M. Beaudry : Je peux en parler, mais il faut regarder chaque élément et regarder de tous les côtés.
Le plus frappant, c’est que quand on divise les différents secteurs à travers le Canada, on s’aperçoit que les secteurs à grande productivité aux États-Unis, qui incluent le secteur de la haute technologie et de l’informatique, sont beaucoup plus importants de ce côté. Les secteurs qui ont été les plus performants aux États-Unis sur le plan de la productivité sont des secteurs relativement plus petits au Canada.
La question est de savoir pourquoi on n’a pas réussi avec le temps à investir davantage dans ces secteurs et pourquoi on est resté dans des secteurs où la productivité augmente moins. Il faut un changement ou un transfert dans l’économie pour se diriger vers ces secteurs.
Ce n’est pas facile — ce n’est pas comme si on n’y allait pas du tout, mais c’est quand même relativement lent.
La sénatrice Miville-Dechêne : Merci.
[Traduction]
La présidente : Monsieur Beaudry, je voudrais vous demander votre avis au sujet d’une question que personne n’a soulevée. Il y a une semaine ou 10 jours, j’ai lu les observations de la première sous-gouverneure, Carolyn Rogers. Elle parlait de productivité, mais aussi de l’économie en général. Elle a dit : « Vous connaissez les affiches qui disent : “En cas d’urgence, cassez la vitre”? Eh bien, le temps est venu de casser la vitre. »

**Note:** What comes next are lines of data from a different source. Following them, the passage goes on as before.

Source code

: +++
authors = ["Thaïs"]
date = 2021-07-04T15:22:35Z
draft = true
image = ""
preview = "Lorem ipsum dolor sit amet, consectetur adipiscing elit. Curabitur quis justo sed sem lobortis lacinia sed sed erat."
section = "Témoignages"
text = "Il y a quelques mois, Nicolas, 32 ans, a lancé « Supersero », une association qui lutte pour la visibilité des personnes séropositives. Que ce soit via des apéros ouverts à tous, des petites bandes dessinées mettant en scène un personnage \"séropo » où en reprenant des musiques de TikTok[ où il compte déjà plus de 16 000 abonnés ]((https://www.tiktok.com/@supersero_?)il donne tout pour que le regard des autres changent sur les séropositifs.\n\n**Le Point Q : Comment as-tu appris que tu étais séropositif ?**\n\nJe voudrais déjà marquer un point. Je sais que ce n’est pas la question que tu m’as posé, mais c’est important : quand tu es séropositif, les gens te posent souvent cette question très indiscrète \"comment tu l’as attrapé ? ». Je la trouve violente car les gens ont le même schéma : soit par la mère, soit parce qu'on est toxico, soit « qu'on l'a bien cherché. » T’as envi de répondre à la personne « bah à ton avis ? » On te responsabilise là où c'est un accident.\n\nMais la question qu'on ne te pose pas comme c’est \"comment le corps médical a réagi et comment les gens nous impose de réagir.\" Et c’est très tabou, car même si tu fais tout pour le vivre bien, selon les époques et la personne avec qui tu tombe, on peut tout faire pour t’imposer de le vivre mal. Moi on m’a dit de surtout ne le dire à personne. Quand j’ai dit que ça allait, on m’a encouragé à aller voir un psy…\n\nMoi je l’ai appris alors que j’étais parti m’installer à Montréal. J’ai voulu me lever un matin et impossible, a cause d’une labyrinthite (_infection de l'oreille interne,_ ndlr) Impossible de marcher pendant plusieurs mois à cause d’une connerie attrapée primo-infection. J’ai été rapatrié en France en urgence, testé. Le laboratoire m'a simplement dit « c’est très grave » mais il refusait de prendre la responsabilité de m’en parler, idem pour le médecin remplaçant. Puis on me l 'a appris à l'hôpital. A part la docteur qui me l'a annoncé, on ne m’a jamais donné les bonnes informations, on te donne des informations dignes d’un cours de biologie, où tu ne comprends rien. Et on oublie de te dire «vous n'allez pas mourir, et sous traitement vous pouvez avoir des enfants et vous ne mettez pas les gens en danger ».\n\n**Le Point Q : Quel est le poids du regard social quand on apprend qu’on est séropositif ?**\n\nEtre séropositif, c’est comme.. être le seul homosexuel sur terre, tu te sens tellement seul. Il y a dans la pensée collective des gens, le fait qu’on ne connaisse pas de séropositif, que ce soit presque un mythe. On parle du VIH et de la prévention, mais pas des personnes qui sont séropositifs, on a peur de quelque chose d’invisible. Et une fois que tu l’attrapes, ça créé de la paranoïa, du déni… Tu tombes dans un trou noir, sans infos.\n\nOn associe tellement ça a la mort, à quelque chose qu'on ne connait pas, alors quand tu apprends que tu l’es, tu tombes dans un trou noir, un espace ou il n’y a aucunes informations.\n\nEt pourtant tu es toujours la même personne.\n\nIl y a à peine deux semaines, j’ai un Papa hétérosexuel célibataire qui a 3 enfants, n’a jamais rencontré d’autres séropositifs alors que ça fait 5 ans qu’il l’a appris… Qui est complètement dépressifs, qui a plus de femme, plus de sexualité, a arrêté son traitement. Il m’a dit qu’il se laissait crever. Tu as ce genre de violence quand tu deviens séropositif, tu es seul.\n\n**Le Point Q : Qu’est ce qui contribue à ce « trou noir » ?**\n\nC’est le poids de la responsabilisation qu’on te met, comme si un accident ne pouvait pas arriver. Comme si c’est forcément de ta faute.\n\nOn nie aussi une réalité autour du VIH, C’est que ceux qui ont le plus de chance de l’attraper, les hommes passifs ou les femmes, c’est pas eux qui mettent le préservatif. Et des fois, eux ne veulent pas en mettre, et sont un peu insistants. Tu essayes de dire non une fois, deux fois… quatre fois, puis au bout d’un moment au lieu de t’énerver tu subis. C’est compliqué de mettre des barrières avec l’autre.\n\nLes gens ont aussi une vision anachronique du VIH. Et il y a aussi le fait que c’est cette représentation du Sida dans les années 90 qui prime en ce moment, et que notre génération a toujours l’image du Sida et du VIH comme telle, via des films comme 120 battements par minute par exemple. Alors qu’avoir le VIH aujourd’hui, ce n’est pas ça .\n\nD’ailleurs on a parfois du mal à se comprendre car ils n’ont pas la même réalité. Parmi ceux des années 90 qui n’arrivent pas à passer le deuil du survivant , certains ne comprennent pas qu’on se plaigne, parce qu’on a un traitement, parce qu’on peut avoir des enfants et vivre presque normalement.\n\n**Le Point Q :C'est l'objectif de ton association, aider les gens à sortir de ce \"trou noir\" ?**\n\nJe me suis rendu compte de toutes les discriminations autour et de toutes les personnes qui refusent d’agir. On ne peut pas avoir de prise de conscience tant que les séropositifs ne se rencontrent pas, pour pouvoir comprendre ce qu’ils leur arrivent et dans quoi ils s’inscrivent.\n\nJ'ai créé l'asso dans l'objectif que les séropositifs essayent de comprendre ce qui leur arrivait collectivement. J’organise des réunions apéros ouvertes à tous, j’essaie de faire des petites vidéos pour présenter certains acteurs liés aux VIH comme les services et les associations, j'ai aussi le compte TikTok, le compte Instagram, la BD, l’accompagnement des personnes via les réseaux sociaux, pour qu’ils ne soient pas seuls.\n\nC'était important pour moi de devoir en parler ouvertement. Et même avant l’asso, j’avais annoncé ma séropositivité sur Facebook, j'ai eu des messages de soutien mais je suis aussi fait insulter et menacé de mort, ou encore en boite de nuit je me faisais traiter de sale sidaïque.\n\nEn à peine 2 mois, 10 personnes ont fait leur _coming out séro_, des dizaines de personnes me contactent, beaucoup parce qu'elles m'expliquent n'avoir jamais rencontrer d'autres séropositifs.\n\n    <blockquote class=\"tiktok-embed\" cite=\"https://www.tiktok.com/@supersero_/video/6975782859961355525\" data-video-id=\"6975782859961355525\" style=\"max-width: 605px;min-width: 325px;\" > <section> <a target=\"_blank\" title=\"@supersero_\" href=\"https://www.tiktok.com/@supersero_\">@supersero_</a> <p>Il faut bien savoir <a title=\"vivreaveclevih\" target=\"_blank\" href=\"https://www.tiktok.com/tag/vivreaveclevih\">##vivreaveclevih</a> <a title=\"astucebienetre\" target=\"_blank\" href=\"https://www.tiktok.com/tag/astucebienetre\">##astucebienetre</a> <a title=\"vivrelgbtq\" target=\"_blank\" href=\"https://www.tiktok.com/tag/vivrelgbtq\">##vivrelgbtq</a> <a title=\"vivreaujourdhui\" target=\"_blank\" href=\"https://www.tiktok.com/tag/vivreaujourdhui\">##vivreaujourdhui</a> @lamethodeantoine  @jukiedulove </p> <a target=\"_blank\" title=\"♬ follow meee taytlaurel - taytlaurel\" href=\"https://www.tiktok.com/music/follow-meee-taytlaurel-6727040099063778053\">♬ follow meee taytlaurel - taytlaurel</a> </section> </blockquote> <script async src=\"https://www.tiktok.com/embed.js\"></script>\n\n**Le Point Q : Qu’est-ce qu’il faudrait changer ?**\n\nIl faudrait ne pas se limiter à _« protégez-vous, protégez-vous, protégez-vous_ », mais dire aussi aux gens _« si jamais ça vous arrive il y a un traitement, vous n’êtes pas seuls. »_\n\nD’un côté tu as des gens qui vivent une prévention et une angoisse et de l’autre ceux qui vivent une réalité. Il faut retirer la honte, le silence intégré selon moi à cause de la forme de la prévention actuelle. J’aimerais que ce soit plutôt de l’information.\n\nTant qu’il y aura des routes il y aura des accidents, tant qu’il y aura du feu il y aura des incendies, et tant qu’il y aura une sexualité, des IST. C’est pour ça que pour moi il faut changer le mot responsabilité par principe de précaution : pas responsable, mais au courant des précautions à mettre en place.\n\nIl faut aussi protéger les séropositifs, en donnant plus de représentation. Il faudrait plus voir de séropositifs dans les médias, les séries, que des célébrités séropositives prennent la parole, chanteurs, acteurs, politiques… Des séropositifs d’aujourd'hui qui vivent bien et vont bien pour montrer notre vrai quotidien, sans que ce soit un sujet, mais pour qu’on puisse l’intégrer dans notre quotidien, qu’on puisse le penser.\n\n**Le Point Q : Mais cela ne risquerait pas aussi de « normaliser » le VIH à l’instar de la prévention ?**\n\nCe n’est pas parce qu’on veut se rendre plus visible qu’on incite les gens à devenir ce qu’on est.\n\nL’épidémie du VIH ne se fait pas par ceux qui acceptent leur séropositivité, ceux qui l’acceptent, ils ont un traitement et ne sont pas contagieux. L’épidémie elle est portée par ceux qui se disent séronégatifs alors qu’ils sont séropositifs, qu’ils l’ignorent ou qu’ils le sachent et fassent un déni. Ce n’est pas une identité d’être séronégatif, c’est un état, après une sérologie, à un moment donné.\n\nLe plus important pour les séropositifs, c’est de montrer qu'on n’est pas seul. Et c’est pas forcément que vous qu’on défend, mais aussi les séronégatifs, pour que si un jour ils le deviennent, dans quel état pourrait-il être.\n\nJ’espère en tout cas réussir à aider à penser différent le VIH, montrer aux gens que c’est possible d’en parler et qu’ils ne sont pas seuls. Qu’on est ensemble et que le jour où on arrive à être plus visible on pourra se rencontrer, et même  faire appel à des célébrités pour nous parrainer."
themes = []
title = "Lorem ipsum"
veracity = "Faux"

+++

Vous savez mieux que quiconque que les représentants de la Banque du Canada parlent rarement aussi franchement. Avez-vous été surpris, et êtes-vous d’accord?
M. Beaudry : Je ne suis certainement pas surpris, et je pense que je suis d’accord. S’il existe un enjeu important pouvant réunir au Canada beaucoup de gens qui peuvent s’entendre sur le fait qu’il y a un problème de productivité, c’est bien le bien-être à long terme des Canadiens. Il est très difficile d’imaginer qu’il puisse y avoir une hausse du niveau de vie au Canada sans qu’il y ait d’augmentation.
Souvent, il est beaucoup plus facile de penser aux problèmes à court terme. Ceux-ci sont à long terme. S’il faut en parler, ce sont des choses auxquelles nous devons trouver des solutions qui ne sont pas nécessairement faciles. Il y a beaucoup de tensions entourant la recherche de solutions et les coûts que nous sommes prêts à réduire ailleurs pour y parvenir.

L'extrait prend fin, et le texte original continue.